CLAUDE.md

This file provides guidance to Claude Code (claude.ai/code) when working with code in this repository.

Project Overview

Chunkaroo is a TypeScript-first text chunking library designed for RAG (Retrieval-Augmented Generation) applications. It provides multiple chunking strategies with a focus on performance, flexibility, and type safety.

Key characteristics:

Monorepo structure using Turborepo and pnpm
Main package: packages/chunkaroo/
Strategy-based architecture with 7 chunking strategies
Heavy use of TypeScript generics for type-safe metadata handling
Test coverage target: 80%+ (enforced via vitest config)

Development Commands

Running Tests

# Run all tests
pnpm test

# Watch mode (useful during development)
pnpm test:watch

# Single test file
pnpm --filter chunkaroo test src/chunk/strategies/__tests__/markdown.test.ts

# Coverage report
pnpm test:coverage

Build & Lint

# Build (TypeScript compilation)
pnpm build

# Lint all files
pnpm lint

# Lint with auto-fix
pnpm lint:fix

Package-Specific Commands

# Work in specific package
pnpm --filter chunkaroo <command>

# Example: run tests in chunkaroo package only
pnpm --filter chunkaroo test

Architecture

Core Concepts

Strategy Pattern: The library uses a strategy pattern where each chunking method is a separate strategy (sentence, recursive, token, markdown, etc.).
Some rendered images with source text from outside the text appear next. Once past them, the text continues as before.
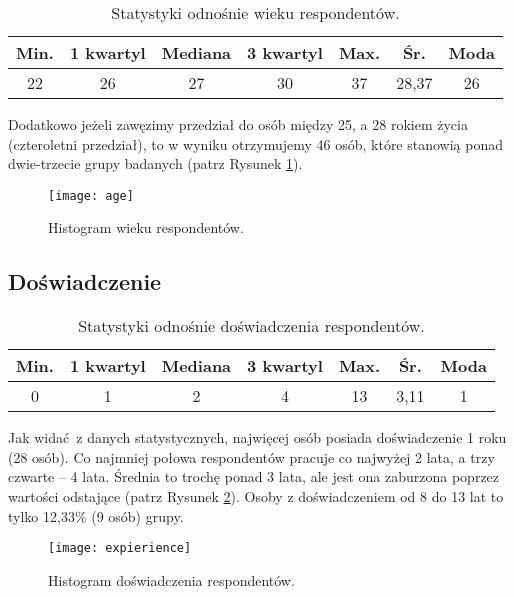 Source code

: \begin{table}[h!]
\begin{center}
\begin{tabular}{c c c c c c c}
Min. & 1 kwartyl & Mediana & 3 kwartyl & Max. & Śr. & Moda \\ \hline
22 & 26 & 27 & 30 & 37 & 28,37 & 26 \\
\end{tabular}
\end{center}
\caption{Statystyki odnośnie wieku respondentów.}
\label{tab:age-stats}
\end{table}

Dodatkowo jeżeli zawęzimy przedział do osób między 25, a 28 rokiem życia (czteroletni przedział), to w wyniku otrzymujemy 46 osób, które stanowią ponad dwie-trzecie grupy badanych (patrz Rysunek \ref{fig:age}).

\begin{figure}[h]
\begin{center}
\texttt{[image: age]}
\end{center}
\caption{Histogram wieku respondentów.}
\label{fig:age}
\end{figure}

\subsection{Doświadczenie}
\label{sec:group-exp}

\begin{table}[h!]
\begin{center}
\begin{tabular}{c c c c c c c}
Min. & 1 kwartyl & Mediana & 3 kwartyl & Max. & Śr. & Moda \\ \hline
0 & 1 & 2 & 4 & 13 & 3,11 & 1 \\
\end{tabular}
\end{center}
\caption{Statystyki odnośnie doświadczenia respondentów.}
\label{tab:expierience-stats}
\end{table}

Jak widać z danych statystycznych, najwięcej osób posiada doświadczenie 1 roku (28 osób). Co najmniej połowa respondentów pracuje co najwyżej 2 lata, a trzy czwarte -- 4 lata. Średnia to trochę ponad 3 lata, ale jest ona zaburzona poprzez wartości odstające (patrz Rysunek \ref{fig:expierience}). Osoby z doświadczeniem od 8 do 13 lat to tylko 12,33\% (9 osób) grupy.

\begin{figure}[h]
\begin{center}
\texttt{[image: expierience]}
\end{center}
\caption{Histogram doświadczenia respondentów.}
\label{fig:expierience}
\end{figure}


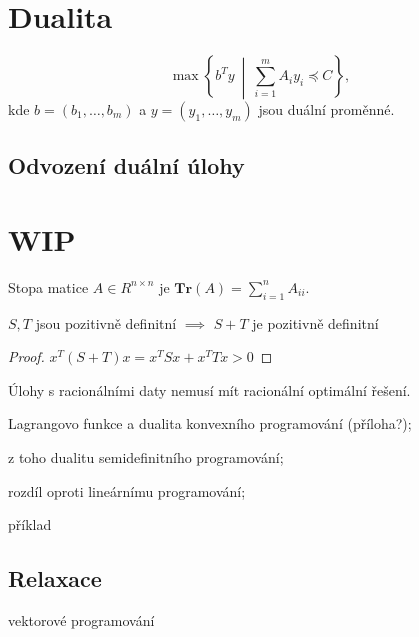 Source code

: \section{Dualita}

$$
    \max \left\{ b^Ty \ \middle|\ \sum_{i=1}^m A_i y_i \preceq C \right\},
$$
kde $b = (b_1, \dots, b_m)$ a $y = (y_1, \dots, y_m)$ jsou duální proměnné.

\subsection*{Odvození duální úlohy}

\section*{WIP}

Stopa matice $A \in R^{n \times n}$ je $\textbf{Tr}(A) = \sum_{i=1}^n A_{ii}$.

\begin{vt}
$S, T$ jsou pozitivně definitní $\implies$ $S + T$ je pozitivně definitní
\end{vt}

\begin{proof}
$x^T (S+T) x = x^T S x + x^T T x > 0$
\end{proof}


Úlohy s racionálními daty nemusí mít racionální optimální řešení.


\noindent Lagrangovo funkce a dualita konvexního programování (příloha?);

\noindent z toho dualitu semidefinitního programování;

\noindent rozdíl oproti lineárnímu programování;

\noindent příklad

\subsection*{Relaxace}
\noindent vektorové programování

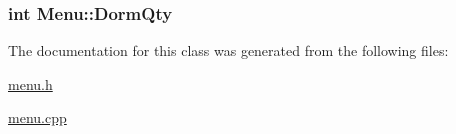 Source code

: \subsubsection[{Dorm\+Qty}]{\setlength{\rightskip}{0pt plus 5cm}int Menu\+::\+Dorm\+Qty\hspace{0.3cm}{\ttfamily [protected]}}\label{classMenu_aa39029772c677e7117aff6ba6f9251aa}


The documentation for this class was generated from the following files\+:\begin{DoxyCompactItemize}
\item 
\hyperlink{menu_8h}{menu.\+h}\item 
\hyperlink{menu_8cpp}{menu.\+cpp}\end{DoxyCompactItemize}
All strategies:

Accept text and options
Return Chunk<Metadata>[] where Metadata extends BaseChunkMetadata
Use the shared postProcessChunks() function from chunk-processor.ts

Post-Processing Pipeline: After chunking, all strategies go through a unified post-processing phase (in chunk-processor.ts) that handles:

Chunk ID generation
Previous/next chunk references
Overlap (with smart word-boundary detection)
Custom post-processors (functions that transform chunks)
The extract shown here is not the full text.